→ **TASK ITEM**
Range to output from the entries below: the line containing "of a RISC-V" through the line containing "Each team member". Set it down exactly, ends included, nothing else.

→ **MATERIAL SUPPLIED**

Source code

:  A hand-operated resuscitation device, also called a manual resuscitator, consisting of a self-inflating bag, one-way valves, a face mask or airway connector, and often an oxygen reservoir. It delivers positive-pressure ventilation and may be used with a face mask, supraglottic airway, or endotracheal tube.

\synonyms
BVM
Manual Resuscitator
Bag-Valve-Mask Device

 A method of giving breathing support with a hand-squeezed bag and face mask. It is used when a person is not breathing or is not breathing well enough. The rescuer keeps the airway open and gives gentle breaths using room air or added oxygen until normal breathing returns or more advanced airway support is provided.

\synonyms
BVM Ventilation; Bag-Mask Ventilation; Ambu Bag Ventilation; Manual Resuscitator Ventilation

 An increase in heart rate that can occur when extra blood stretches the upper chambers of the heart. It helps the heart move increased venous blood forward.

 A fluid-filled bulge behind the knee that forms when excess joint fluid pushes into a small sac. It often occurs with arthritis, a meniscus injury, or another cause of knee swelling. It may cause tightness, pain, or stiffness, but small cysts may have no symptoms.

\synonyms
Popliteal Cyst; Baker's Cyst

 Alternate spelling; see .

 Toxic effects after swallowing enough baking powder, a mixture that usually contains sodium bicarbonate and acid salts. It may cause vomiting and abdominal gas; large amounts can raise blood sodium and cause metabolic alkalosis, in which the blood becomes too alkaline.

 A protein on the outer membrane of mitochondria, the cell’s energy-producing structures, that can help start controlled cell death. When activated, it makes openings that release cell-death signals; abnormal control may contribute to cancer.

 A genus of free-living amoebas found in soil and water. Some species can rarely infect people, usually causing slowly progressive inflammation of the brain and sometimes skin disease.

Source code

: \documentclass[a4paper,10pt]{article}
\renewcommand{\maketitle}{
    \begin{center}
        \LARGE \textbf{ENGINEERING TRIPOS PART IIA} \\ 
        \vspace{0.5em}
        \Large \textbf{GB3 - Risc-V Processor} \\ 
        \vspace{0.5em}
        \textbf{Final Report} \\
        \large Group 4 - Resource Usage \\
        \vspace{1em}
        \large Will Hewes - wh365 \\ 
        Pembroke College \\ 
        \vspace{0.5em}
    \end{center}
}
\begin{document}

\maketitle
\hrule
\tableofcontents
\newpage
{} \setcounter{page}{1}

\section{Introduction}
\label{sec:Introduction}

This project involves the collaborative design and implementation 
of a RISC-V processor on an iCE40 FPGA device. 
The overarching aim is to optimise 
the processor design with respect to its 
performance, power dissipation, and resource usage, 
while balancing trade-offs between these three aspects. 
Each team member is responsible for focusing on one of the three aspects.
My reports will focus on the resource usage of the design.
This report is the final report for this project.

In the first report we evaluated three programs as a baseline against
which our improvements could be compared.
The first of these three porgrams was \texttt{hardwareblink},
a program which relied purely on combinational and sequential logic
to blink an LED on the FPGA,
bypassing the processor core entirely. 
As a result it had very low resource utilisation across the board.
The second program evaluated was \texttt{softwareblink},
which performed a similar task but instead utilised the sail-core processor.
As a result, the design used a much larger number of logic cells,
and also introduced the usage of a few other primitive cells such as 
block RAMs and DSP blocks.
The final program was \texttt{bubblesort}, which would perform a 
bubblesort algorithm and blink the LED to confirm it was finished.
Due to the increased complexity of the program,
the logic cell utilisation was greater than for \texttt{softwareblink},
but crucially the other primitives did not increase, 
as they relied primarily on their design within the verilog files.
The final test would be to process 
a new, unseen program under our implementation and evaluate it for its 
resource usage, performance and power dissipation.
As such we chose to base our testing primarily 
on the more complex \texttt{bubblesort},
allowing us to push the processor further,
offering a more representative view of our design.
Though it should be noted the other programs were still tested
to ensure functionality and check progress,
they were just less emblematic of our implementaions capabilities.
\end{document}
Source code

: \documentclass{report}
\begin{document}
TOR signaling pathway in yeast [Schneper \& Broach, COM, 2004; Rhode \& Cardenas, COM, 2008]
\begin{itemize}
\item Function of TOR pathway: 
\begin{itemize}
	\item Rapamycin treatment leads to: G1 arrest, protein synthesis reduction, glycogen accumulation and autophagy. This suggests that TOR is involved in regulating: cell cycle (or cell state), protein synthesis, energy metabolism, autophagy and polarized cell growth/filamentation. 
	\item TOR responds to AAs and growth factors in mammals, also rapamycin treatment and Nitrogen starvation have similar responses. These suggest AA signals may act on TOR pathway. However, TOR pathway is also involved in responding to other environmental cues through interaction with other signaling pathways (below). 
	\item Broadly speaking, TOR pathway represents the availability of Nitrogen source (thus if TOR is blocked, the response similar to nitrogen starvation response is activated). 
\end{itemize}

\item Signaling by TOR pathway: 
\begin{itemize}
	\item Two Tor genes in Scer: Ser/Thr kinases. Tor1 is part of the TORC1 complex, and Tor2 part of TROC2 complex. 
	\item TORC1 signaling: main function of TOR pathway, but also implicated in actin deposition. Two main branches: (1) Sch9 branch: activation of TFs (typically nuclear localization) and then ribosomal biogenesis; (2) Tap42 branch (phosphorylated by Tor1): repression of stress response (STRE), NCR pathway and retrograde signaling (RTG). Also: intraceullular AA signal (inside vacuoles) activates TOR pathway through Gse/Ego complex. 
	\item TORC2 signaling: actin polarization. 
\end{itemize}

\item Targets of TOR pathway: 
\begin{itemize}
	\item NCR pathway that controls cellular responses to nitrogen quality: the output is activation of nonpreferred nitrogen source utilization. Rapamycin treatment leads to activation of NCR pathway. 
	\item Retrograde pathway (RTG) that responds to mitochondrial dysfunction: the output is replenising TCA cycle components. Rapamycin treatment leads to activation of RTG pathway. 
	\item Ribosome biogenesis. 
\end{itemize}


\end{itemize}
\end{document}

→ **EXERCISE ANSWER**
of a RISC-V processor on an iCE40 FPGA device. 
The overarching aim is to optimise 
the processor design with respect to its 
performance, power dissipation, and resource usage, 
while balancing trade-offs between these three aspects. 
Each team member is responsible for focusing on one of the three aspects.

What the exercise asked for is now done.